Perhaps, fundamentally, if conflicts in conversations were to be avoided, sensitive topics needs to be approached with care.  It is imperative to recognise that the feminist movement has a long history and alot has been fought for and achieved. It has not been an easy road. Gender stereotypes (Persaud and Brugen, 2013) and inequality still exist whether one likes it or not. Moreover, as with other ideologies, individuals are on different points on this spectrum. It is not a black and white scenario. Furthermore, it is an ever changing concept  There are even talk of a 4th wave of feminism (James, 2013) :

I always say, women have brains and uteruses, and are able to use both. (Karen Brady)

I find this quote particularly relevant,

You can flout traditional feminist conventions and still be a feminist. Feminism is about freedom of choice (Georgia James, 2013)

Equally, I feel that sexism towards men is not acceptable. Feminism has long had a bad rap because of anti-men sentiments, some individual feminists do, but not all.

I find this quote rings true to my idea of feminism:

I would also add that we all have choices. Do what you love first. I know many women who broke the glass ceiling but years later, had no children or even a partner in life. So, it’s my opinion that we all have to consider the realities of where we want to be and what we are willing to give up for it. It’s also OK not to be in the boardroom, but have a equal-paying job and live a balanced life. (Mary Buffett, 2013)

I would like to end this entry with a quote derived from Sheryl Sandberg’s book ‘Lean in’ taken from Buffett (2013). I find that it espouses the idea of equality well:

Feminism never meant that 50% of the jobs of any company should be distributed to women because of their gender; it meant that women should have an equal shot at any positions based on their abilities, regardless of their gender.



Buffett, M. (2013) Sheryl Sandberg’s Lean In and the Rise of Fourth Wave Feminism. Retrieved on 10th September 2013 at http://www.huffingtonpost.com/mary-buffett/lean-in_b_2902325.html.

James, G. (2013) Is this What It Means To be a Modern Feminist.
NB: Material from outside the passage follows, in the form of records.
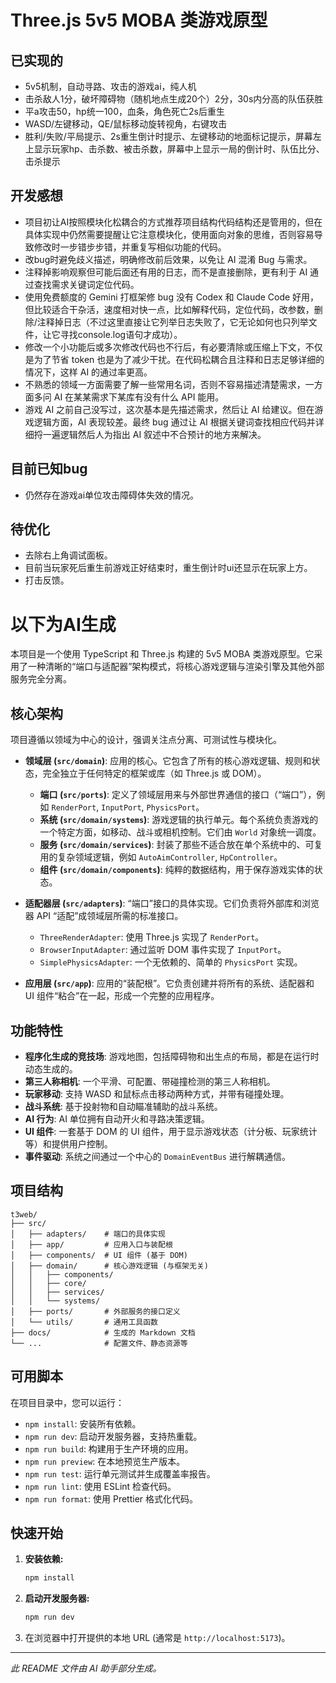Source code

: # Three.js 5v5 MOBA 类游戏原型

## 已实现的

- 5v5机制，自动寻路、攻击的游戏ai，纯人机
- 击杀敌人1分，破坏障碍物（随机地点生成20个）2分，30s内分高的队伍获胜
- 平a攻击50，hp统一100，血条，角色死亡2s后重生
- WASD/左键移动，QE/鼠标移动旋转视角，右键攻击
- 胜利/失败/平局提示、2s重生倒计时提示、左键移动的地面标记提示，屏幕左上显示玩家hp、击杀数、被击杀数，屏幕中上显示一局的倒计时、队伍比分、击杀提示

## 开发感想

- 项目初让AI按照模块化松耦合的方式推荐项目结构代码结构还是管用的，但在具体实现中仍然需要提醒让它注意模块化，使用面向对象的思维，否则容易导致修改时一步错步步错，并重复写相似功能的代码。
- 改bug时避免歧义描述，明确修改前后效果，以免让 AI 混淆 Bug 与需求。
- 注释掉影响观察但可能后面还有用的日志，而不是直接删除，更有利于 AI 通过查找需求关键词定位代码。
- 使用免费额度的 Gemini 打框架修 bug 没有 Codex 和 Claude Code 好用，但比较适合干杂活，速度相对快一点，比如解释代码，定位代码，改参数，删除/注释掉日志（不过这里直接让它列举日志失败了，它无论如何也只列举文件，让它寻找console.log语句才成功）。
- 修改一个小功能后或多次修改代码也不行后，有必要清除或压缩上下文，不仅是为了节省 token 也是为了减少干扰。在代码松耦合且注释和日志足够详细的情况下，这样 AI 的通过率更高。
- 不熟悉的领域一方面需要了解一些常用名词，否则不容易描述清楚需求，一方面多问 AI 在某某需求下某库有没有什么 API 能用。
- 游戏 AI 之前自己没写过，这次基本是先描述需求，然后让 AI 给建议。但在游戏逻辑方面，AI 表现较差。最终 bug 通过让 AI 根据关键词查找相应代码并详细捋一遍逻辑然后人为指出 AI 叙述中不合预计的地方来解决。

## 目前已知bug

- 仍然存在游戏ai单位攻击障碍体失效的情况。

## 待优化

- 去除右上角调试面板。
- 目前当玩家死后重生前游戏正好结束时，重生倒计时ui还显示在玩家上方。
- 打击反馈。

# 以下为AI生成

本项目是一个使用 TypeScript 和 Three.js 构建的 5v5 MOBA 类游戏原型。它采用了一种清晰的“端口与适配器”架构模式，将核心游戏逻辑与渲染引擎及其他外部服务完全分离。

## 核心架构

项目遵循以领域为中心的设计，强调关注点分离、可测试性与模块化。

- **领域层 (`src/domain`)**: 应用的核心。它包含了所有的核心游戏逻辑、规则和状态，完全独立于任何特定的框架或库（如 Three.js 或 DOM）。
  - **端口 (`src/ports`)**: 定义了领域层用来与外部世界通信的接口（“端口”），例如 `RenderPort`, `InputPort`, `PhysicsPort`。
  - **系统 (`src/domain/systems`)**: 游戏逻辑的执行单元。每个系统负责游戏的一个特定方面，如移动、战斗或相机控制。它们由 `World` 对象统一调度。
  - **服务 (`src/domain/services`)**: 封装了那些不适合放在单个系统中的、可复用的复杂领域逻辑，例如 `AutoAimController`, `HpController`。
  - **组件 (`src/domain/components`)**: 纯粹的数据结构，用于保存游戏实体的状态。

- **适配器层 (`src/adapters`)**: “端口”接口的具体实现。它们负责将外部库和浏览器 API “适配”成领域层所需的标准接口。
  - `ThreeRenderAdapter`: 使用 Three.js 实现了 `RenderPort`。
  - `BrowserInputAdapter`: 通过监听 DOM 事件实现了 `InputPort`。
  - `SimplePhysicsAdapter`: 一个无依赖的、简单的 `PhysicsPort` 实现。

- **应用层 (`src/app`)**: 应用的“装配根”。它负责创建并将所有的系统、适配器和 UI 组件“粘合”在一起，形成一个完整的应用程序。

## 功能特性

- **程序化生成的竞技场**: 游戏地图，包括障碍物和出生点的布局，都是在运行时动态生成的。
- **第三人称相机**: 一个平滑、可配置、带碰撞检测的第三人称相机。
- **玩家移动**: 支持 WASD 和鼠标点击移动两种方式，并带有碰撞处理。
- **战斗系统**: 基于投射物和自动瞄准辅助的战斗系统。
- **AI 行为**: AI 单位拥有自动开火和寻路决策逻辑。
- **UI 组件**: 一套基于 DOM 的 UI 组件，用于显示游戏状态（计分板、玩家统计等）和提供用户控制。
- **事件驱动**: 系统之间通过一个中心的 `DomainEventBus` 进行解耦通信。

## 项目结构

```
t3web/
├── src/
│   ├── adapters/    # 端口的具体实现
│   ├── app/         # 应用入口与装配根
│   ├── components/  # UI 组件 (基于 DOM)
│   ├── domain/      # 核心游戏逻辑 (与框架无关)
│   │   ├── components/
│   │   ├── core/
│   │   ├── services/
│   │   └── systems/
│   ├── ports/       # 外部服务的接口定义
│   └── utils/       # 通用工具函数
├── docs/            # 生成的 Markdown 文档
└── ...              # 配置文件、静态资源等
```

## 可用脚本

在项目目录中，您可以运行：

- `npm install`: 安装所有依赖。
- `npm run dev`: 启动开发服务器，支持热重载。
- `npm run build`: 构建用于生产环境的应用。
- `npm run preview`: 在本地预览生产版本。
- `npm run test`: 运行单元测试并生成覆盖率报告。
- `npm run lint`: 使用 ESLint 检查代码。
- `npm run format`: 使用 Prettier 格式化代码。

## 快速开始

1.  **安装依赖:**
    ```sh
    npm install
    ```
2.  **启动开发服务器:**
    ```sh
    npm run dev
    ```
3.  在浏览器中打开提供的本地 URL (通常是 `http://localhost:5173`)。

---
*此 README 文件由 AI 助手部分生成。*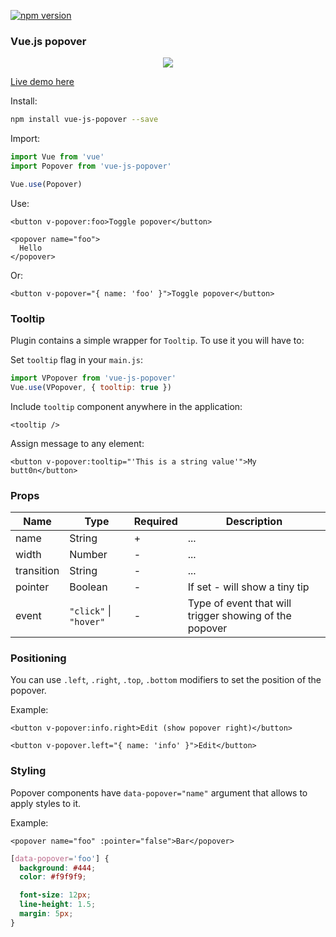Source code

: [![npm version](https://badge.fury.io/js/vue-js-popover.svg)](https://badge.fury.io/js/vue-js-popover)

### Vue.js popover

<p align="center">
  <img src="https://media.giphy.com/media/xUA7beKmTnr9fkbI6k/giphy.gif">
</p>

[Live demo here](http://vue-js-dropdown.yev.io/)

Install:

```bash
npm install vue-js-popover --save
```

Import:

```javascript
import Vue from 'vue'
import Popover from 'vue-js-popover'

Vue.use(Popover)
```

Use:

```vue
<button v-popover:foo>Toggle popover</button>

<popover name="foo">
  Hello
</popover>
```

Or:

```vue
<button v-popover="{ name: 'foo' }">Toggle popover</button>
```

### Tooltip

Plugin contains a simple wrapper for `Tooltip`. To use it you will have to:

Set `tooltip` flag in your `main.js`:

```javascript
import VPopover from 'vue-js-popover'
Vue.use(VPopover, { tooltip: true })
```

Include `tooltip` component anywhere in the application:

```vue
<tooltip />
```

Assign message to any element:

```vue
<button v-popover:tooltip="'This is a string value'">My butt0n</button>
```

### Props

| Name       | Type                   | Required | Description                                            |
| ---------- | ---------------------- | -------- | ------------------------------------------------------ |
| name       | String                 | +        | ...                                                    |
| width      | Number                 | -        | ...                                                    |
| transition | String                 | -        | ...                                                    |
| pointer    | Boolean                | -        | If set - will show a tiny tip                          |
| event      | `"click"` \| `"hover"` | -        | Type of event that will trigger showing of the popover |

### Positioning

You can use `.left`, `.right`, `.top`, `.bottom` modifiers to set the position of the popover.

Example:

```vue
<button v-popover:info.right>Edit (show popover right)</button>

<button v-popover.left="{ name: 'info' }">Edit</button>
```

### Styling

Popover components have `data-popover="name"` argument that allows to apply styles to it.

Example:

```vue
<popover name="foo" :pointer="false">Bar</popover>
```

```css
[data-popover='foo'] {
  background: #444;
  color: #f9f9f9;

  font-size: 12px;
  line-height: 1.5;
  margin: 5px;
}
```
Huffington Post. Retrieved on 10th September 2013 at  http://www.huffingtonpost.co.uk/2013/07/11/modern-feminism-definition_n_3582876.html#slide=2686103

Killerman, S. (2012) 5 reasons why so any people believe feminism hates men and why they’re not true. Everyday Feminism. Retrieved on 10th September, 2013 at http://everydayfeminism.com/2012/12/6-reasons-why-so-many-people-believe-feminism-hates-men/

Persaud, R., Brugen, P. (2013) Psychologists find female success is bad for romantic relationships. Huffington Post. Retrieved on 10th September 2013 at http://www.huffingtonpost.co.uk/dr-raj-persaud/female-success-is-bad-for-romantic-relationships-_b_3878694.html?utm_hp_ref=uk

I’ve learnt, but what does this mean?

I used to be tremendously afraid of conflict. And through months and months of talking it through with others, I have been constantly faced with one question: why am I so afraid of pissing people off?

Yes, it makes sense to avoid conflict, to maintain good relationships, but we are fundamentally very different individuals with very different opinions and ideas- so why would I expect that conflict will never exist? What was it that stopped me from engaging in conflicts? A desire to please others? A fear that I would be overpowered? An anxiety of not seeming to look like a ‘woman’?

I came to a realisation that I am experiencing what seems to be a gender identity crisis- What does being a woman means? What does being a woman who comes from a collectivist to an individualist culture means? What does being a woman who was brought up to do wifely duties yet studying a doctorate at the moment means? How does this impact on the people around me who may have perceived a big change in me, the M pre-doctorate and the M during-doctorate. The M who used to smile sweetly and politely but now stands up for her beliefs.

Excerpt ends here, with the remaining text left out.